Wednesday, February 23, 2011

Project 17 - Shift Register 8-Bit Binary Counter

I enjoyed this project... for the first time in a long time, I finally understand how this type of chip works. I've encountered it before in other circuits, but there's never really been a good explanation for how it gets the data in there, holds it, and then knows when to release it.

The author covers quite a bit here, so I read the project text over twice before beginning. I already had a strong understanding of binary, so that part was easy enough to follow, but the explanation of Latch, Data, and Clock pins took an extra read... but it was worth it. Make sure to step through Table 6-4 on page 117 if this confuses you... that table really helped.

Not sure if the binary value the author uses at bottom of page 117 is an error or not, but it only shows 8 bits as 0011011 and the author references a Logic Analyzer figure on page 118 that appears to show the binary value of 00110111 for a total of 8 bits... maybe I'm wrong, but can someone else take a look?

The code is fairly easy to follow, but I had to really pay attention on the bit shifting portion of the code to understand what's going on there.
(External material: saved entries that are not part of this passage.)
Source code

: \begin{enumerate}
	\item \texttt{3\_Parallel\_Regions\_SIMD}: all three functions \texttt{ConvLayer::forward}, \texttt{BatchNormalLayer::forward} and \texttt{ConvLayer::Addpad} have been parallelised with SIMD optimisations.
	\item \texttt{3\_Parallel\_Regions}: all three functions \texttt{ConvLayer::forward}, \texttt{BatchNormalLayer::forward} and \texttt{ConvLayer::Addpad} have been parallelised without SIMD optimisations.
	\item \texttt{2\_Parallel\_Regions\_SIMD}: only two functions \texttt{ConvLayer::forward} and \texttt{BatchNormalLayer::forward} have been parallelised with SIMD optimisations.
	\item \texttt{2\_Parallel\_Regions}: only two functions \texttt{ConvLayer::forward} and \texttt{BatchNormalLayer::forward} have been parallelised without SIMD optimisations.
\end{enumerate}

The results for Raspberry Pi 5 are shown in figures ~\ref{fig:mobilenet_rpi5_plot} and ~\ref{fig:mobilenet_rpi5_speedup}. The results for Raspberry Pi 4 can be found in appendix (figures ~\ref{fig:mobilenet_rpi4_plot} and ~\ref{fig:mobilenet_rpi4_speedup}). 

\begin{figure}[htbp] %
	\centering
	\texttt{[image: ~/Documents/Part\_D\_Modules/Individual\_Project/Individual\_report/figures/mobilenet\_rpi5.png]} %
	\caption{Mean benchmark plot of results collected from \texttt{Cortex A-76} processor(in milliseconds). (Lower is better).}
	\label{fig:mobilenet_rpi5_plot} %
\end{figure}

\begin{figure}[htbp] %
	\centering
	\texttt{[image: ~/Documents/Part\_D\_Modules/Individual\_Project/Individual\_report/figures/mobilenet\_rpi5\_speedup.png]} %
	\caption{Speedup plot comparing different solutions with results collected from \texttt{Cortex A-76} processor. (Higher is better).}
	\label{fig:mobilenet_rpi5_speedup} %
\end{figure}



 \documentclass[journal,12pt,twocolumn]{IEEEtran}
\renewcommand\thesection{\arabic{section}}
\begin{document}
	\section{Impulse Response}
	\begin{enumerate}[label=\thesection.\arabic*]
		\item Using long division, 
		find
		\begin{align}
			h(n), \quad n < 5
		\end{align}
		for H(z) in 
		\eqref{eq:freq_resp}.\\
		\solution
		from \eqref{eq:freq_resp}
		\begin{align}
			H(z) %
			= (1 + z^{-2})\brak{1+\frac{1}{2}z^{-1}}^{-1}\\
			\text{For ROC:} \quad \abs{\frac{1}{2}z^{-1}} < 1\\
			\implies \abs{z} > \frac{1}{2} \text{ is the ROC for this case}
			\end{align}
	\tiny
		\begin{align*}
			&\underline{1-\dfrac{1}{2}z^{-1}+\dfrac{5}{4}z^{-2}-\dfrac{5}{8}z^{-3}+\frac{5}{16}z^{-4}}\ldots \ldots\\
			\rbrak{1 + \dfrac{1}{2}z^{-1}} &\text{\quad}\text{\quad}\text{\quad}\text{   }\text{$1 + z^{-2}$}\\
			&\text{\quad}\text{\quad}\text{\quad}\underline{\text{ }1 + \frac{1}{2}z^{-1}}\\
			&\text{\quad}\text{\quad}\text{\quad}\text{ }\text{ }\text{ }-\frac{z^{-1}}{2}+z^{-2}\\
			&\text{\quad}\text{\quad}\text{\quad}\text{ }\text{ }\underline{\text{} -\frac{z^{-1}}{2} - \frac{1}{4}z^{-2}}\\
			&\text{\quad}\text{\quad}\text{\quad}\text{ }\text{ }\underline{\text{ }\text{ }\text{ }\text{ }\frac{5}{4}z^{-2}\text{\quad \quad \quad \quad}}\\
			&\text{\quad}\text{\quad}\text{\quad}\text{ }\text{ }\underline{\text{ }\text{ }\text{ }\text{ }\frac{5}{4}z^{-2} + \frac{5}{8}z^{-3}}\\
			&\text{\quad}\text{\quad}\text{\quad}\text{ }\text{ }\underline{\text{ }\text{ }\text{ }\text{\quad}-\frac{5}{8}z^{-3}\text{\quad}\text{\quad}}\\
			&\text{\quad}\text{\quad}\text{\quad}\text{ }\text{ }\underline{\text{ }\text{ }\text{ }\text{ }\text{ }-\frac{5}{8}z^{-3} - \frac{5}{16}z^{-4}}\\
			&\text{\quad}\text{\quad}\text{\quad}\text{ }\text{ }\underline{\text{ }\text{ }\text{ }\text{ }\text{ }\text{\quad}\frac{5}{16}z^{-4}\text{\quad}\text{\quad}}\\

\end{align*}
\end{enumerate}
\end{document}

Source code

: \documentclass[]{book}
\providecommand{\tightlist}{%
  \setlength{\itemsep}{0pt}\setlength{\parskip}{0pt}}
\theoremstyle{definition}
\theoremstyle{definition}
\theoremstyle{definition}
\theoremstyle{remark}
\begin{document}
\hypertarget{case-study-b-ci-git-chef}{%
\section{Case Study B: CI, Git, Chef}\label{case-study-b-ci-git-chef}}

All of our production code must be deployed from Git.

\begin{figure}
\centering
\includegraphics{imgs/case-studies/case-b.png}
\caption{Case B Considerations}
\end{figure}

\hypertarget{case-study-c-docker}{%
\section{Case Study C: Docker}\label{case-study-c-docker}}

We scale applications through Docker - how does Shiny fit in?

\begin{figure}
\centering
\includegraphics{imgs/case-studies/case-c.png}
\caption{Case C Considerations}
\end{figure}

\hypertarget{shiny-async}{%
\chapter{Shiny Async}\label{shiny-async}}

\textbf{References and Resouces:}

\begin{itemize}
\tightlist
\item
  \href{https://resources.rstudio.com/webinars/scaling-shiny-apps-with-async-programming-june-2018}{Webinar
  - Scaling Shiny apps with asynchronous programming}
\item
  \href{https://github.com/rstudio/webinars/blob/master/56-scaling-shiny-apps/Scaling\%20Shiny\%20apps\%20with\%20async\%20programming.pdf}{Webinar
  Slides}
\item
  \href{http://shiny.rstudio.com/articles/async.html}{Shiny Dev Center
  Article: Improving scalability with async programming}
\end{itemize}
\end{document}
It's an interesting project and the code totally makes sense now.

The video shows what happens when it's plugged in - I didn't record the entire count up from 0 to 255, but it does eventually light up all the LEDs for a value of 255!

5 comments:

  1. I was thinking exactly the same thing about the logic probe read out as I was trying to match it to the value 00110110. I'd just about convinced myself that it was because I didn't know anything about logic probes until I read your post, so I feel better now.

    I also thought this was a cool project. I already understood the idea of binary numbers, but this project made me really sit and think about how each bit represented a power of 2 and how a "bit shift" means raising or lowering a value by a power of 2.

    I finished project 18 a couple of weeks ago, but it has been so thought provoking, that I have left it set up and running in the shop. At first it was just mesmerizing to watch the blinkies, but after a while I found myself quickly able to read the binary numbers and translate them into base ten. ("two to the seventh plus two to the third, that's 136..137..138...")

    From there it occurred to me that a simple binary display would be a great way to demonstrate some basic number theory for my students. Then I decided that instead of simply building a larger version of project 18, I needed to build a clock with 3 binary displays, one each for hours, minutes, and seconds.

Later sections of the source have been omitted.